EXERCISE: Report how many lines below contain the word "folder". Give only the number.
##### EXTRACTED DATA #####
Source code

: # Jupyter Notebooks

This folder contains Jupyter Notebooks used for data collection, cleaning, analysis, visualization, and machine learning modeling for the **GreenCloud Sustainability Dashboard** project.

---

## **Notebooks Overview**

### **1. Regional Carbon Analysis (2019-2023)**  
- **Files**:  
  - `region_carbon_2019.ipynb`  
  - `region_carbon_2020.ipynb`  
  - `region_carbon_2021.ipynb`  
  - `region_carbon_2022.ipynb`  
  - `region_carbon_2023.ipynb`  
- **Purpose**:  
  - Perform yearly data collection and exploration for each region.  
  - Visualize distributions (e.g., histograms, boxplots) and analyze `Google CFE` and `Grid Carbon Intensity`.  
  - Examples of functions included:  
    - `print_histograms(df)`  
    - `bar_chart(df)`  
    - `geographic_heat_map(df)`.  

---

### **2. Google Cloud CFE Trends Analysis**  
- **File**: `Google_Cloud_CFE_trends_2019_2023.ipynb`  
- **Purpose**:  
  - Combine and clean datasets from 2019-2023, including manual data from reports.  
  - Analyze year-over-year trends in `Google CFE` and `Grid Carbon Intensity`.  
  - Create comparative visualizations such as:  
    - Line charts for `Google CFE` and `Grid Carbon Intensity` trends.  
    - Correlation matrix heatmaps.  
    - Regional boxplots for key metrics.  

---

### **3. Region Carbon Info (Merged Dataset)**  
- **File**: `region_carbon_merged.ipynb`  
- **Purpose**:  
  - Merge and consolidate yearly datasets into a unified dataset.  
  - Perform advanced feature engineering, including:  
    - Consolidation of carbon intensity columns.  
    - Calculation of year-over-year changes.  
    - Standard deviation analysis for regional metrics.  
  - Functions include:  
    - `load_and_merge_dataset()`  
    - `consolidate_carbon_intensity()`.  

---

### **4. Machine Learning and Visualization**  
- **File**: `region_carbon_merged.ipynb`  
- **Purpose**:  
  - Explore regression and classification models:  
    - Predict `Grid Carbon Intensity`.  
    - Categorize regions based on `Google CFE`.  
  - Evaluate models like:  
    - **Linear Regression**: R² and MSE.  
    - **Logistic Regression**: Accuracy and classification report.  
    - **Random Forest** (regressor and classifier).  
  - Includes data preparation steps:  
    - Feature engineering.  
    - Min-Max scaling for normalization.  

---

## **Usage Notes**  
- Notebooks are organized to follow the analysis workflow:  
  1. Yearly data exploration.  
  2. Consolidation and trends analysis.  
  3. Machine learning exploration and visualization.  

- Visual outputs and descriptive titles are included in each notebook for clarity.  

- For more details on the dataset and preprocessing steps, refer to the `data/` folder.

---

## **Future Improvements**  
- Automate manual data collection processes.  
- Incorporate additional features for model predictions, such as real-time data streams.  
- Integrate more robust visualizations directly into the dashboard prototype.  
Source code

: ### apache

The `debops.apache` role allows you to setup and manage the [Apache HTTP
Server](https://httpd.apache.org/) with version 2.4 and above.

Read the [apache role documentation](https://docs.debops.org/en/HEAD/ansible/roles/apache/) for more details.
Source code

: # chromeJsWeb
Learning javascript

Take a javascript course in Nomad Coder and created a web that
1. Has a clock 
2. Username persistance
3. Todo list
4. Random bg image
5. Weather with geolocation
#####
OUTPUT BELOW: 2